Training xgboost like so then getting back a set of response and probabilities. The probabilities come back as a vector:
%scala
import ml.dmlc.xgboost4j.scala.spark.{DataUtils, XGBoost}
val dataset = sqlContext.table("train_set")
val paramMap = List(
"eta" -> 0.023f,
"max_depth" -> 10,
"base_score" -> 0.005,
"eval_metric" -> "auc",
"seed" -> 49,
"objective" -> "binary:logistic").toMap
val xgboostModel = XGBoost.trainWithDataFrame(dataset, paramMap, 30, 10, useExternalMemory=true)
val test_dataset = sqlContext.table("test_set")
val predictions = xgboostModel.setExternalMemory(true).transform(test_dataset).select("some_key", "probabilities")

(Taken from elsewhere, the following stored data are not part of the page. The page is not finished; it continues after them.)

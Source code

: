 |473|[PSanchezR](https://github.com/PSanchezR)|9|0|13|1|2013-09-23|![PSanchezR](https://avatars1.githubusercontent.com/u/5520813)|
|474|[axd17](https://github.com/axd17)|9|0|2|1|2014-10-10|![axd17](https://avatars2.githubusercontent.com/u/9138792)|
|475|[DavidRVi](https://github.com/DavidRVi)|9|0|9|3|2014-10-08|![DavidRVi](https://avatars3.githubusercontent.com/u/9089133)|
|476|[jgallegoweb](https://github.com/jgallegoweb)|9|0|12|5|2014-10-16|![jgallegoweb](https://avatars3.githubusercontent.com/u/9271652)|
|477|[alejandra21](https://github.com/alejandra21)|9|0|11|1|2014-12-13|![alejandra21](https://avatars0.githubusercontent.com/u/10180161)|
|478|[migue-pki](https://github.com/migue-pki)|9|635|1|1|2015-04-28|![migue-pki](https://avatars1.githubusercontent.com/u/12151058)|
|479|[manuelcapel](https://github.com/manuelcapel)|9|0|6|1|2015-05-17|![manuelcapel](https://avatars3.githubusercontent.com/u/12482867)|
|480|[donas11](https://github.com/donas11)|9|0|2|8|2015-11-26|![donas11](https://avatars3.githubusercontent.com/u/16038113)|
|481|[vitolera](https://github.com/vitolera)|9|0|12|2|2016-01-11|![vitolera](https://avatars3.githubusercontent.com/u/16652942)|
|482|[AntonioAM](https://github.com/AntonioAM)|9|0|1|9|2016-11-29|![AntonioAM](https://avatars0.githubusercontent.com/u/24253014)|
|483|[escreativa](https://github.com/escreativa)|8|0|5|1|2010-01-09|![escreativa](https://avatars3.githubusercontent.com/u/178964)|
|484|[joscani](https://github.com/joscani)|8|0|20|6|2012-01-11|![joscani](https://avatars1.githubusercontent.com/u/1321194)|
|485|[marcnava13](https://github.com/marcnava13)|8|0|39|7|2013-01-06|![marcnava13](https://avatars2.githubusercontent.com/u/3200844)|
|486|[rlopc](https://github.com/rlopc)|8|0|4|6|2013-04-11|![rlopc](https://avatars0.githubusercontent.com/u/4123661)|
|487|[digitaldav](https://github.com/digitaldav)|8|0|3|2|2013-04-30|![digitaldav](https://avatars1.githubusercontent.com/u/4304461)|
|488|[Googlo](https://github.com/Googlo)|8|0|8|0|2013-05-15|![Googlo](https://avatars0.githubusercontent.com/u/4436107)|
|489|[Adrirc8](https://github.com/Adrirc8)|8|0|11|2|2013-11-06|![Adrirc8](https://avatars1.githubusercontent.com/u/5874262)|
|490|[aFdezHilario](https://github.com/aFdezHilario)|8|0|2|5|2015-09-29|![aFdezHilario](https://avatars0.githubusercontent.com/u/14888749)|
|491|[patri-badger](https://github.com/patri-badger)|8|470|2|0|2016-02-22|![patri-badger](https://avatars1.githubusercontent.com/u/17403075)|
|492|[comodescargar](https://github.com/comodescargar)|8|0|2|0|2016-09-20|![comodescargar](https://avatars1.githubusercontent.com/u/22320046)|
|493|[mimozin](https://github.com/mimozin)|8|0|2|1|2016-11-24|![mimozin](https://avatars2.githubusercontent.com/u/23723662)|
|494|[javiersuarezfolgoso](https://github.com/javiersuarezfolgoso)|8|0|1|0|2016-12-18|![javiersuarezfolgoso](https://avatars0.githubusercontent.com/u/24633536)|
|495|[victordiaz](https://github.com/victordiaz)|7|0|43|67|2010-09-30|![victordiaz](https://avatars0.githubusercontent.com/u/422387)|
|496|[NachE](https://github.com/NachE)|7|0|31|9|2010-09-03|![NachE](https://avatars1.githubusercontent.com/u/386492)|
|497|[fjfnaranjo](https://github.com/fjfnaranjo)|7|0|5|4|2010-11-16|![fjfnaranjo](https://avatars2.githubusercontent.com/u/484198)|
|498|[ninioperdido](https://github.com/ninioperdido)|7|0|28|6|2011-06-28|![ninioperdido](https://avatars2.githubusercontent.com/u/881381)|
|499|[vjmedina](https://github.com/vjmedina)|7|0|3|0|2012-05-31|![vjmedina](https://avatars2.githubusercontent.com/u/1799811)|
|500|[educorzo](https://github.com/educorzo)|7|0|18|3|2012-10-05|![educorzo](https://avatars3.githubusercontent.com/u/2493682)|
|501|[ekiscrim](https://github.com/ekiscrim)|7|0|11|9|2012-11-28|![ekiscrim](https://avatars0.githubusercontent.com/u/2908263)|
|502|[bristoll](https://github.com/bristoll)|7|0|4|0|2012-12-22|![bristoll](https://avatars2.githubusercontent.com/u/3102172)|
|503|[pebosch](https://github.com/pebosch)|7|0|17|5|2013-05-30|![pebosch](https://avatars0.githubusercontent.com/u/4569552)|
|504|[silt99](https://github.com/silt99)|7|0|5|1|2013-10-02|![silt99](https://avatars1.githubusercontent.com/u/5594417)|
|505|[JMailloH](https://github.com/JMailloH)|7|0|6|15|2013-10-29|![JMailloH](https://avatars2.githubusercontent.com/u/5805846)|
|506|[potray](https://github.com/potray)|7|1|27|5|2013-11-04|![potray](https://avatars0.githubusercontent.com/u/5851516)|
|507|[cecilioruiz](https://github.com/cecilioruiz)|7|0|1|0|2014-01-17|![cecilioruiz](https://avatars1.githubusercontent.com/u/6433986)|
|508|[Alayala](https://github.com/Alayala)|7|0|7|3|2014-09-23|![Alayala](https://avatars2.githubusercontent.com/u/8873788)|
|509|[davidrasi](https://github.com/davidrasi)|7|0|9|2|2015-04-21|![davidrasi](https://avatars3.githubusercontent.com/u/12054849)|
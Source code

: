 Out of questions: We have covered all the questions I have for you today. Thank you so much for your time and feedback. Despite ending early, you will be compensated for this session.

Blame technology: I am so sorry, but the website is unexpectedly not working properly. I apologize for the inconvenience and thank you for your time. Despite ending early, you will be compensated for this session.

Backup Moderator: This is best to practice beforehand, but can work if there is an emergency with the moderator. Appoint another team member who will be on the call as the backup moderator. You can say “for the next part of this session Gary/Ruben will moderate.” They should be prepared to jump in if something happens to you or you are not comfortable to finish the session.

org.apache.spark.sql.DataFrame = [some_key: int, probabilities: vector]
/*
+--------+-------------+
|some_key|probabilities|
+--------+----+--------+
| 0| [0.98,0.02] |
| 1| [0.95,0.05] |
| 2| [0.99,0.01] |
| 3| [0.82,0.18] |
+--------+-------------+
*/
I just want the second probability not the whole vector. How would I create a new dataframe with just that and the some_key?
/*
+--------+-----------+
|some_key|probability|
+--------+-----------+
| 0| 0.02 |
| 1| 0.05 |
| 2| 0.01 |
| 3| 0.18 |
+--------+-----------+
*/